### Dataset excerpts ###
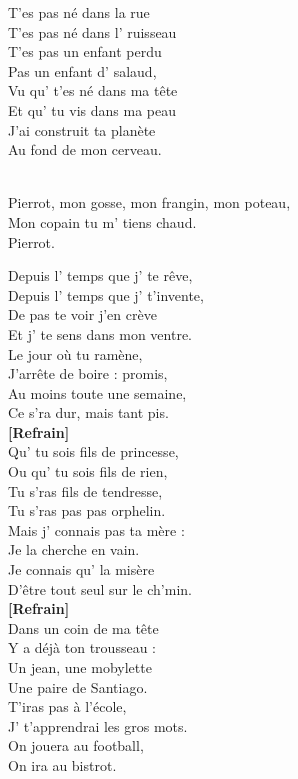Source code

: \documentclass{novel}
\begin{document}
\begin{multicols}{2}
T'es pas né dans la rue \\
T'es pas né dans l' ruisseau \\
T'es pas un enfant perdu \\
Pas un enfant d' salaud, \\
Vu qu' t'es né dans ma tête \\
Et qu' tu vis dans ma peau \\
J'ai construit ta planète \\
Au fond de mon cerveau. \\

\begin{bfseries}
[Refrain:]\\
Pierrot, mon gosse, mon frangin, mon poteau, \\
Mon copain tu m' tiens chaud. \\
Pierrot. \\
\end{bfseries}

Depuis l' temps que j' te rêve, \\
Depuis l' temps que j' t'invente, \\
De pas te voir j'en crève \\
Et j' te sens dans mon ventre. \\
Le jour où tu ramène, \\
J'arrête de boire : promis, \\
Au moins toute une semaine, \\
Ce s'ra dur, mais tant pis. \\

\textbf{[Refrain]} \\

Qu' tu sois fils de princesse, \\
Ou qu' tu sois fils de rien, \\
Tu s'ras fils de tendresse, \\
Tu s'ras pas pas orphelin. \\
Mais j' connais pas ta mère : \\
Je la cherche en vain. \\
Je connais qu' la misère \\
D'être tout seul sur le ch'min. \\

\textbf{[Refrain]} \\

Dans un coin de ma tête \\
Y a déjà ton trousseau : \\
Un jean, une mobylette \\
Une paire de Santiago. \\
T'iras pas à l'école, \\
J' t'apprendrai les gros mots. \\
On jouera au football, \\
On ira au bistrot. \\


\end{multicols}
\end{document}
###
• **Directions for this task**:
In the entries above, find the line with "Depuis l' temps que j' t'invente, \\" and the line with "J' t'apprendrai les gros mots. \\", then restate word for word both of them and every line between, with nothing more.

• **Answer to the exercise**:
Depuis l' temps que j' t'invente, \\
De pas te voir j'en crève \\
Et j' te sens dans mon ventre. \\
Le jour où tu ramène, \\
J'arrête de boire : promis, \\
Au moins toute une semaine, \\
Ce s'ra dur, mais tant pis. \\

\textbf{[Refrain]} \\

Qu' tu sois fils de princesse, \\
Ou qu' tu sois fils de rien, \\
Tu s'ras fils de tendresse, \\
Tu s'ras pas pas orphelin. \\
Mais j' connais pas ta mère : \\
Je la cherche en vain. \\
Je connais qu' la misère \\
D'être tout seul sur le ch'min. \\

\textbf{[Refrain]} \\

Dans un coin de ma tête \\
Y a déjà ton trousseau : \\
Un jean, une mobylette \\
Une paire de Santiago. \\
T'iras pas à l'école, \\
J' t'apprendrai les gros mots. \\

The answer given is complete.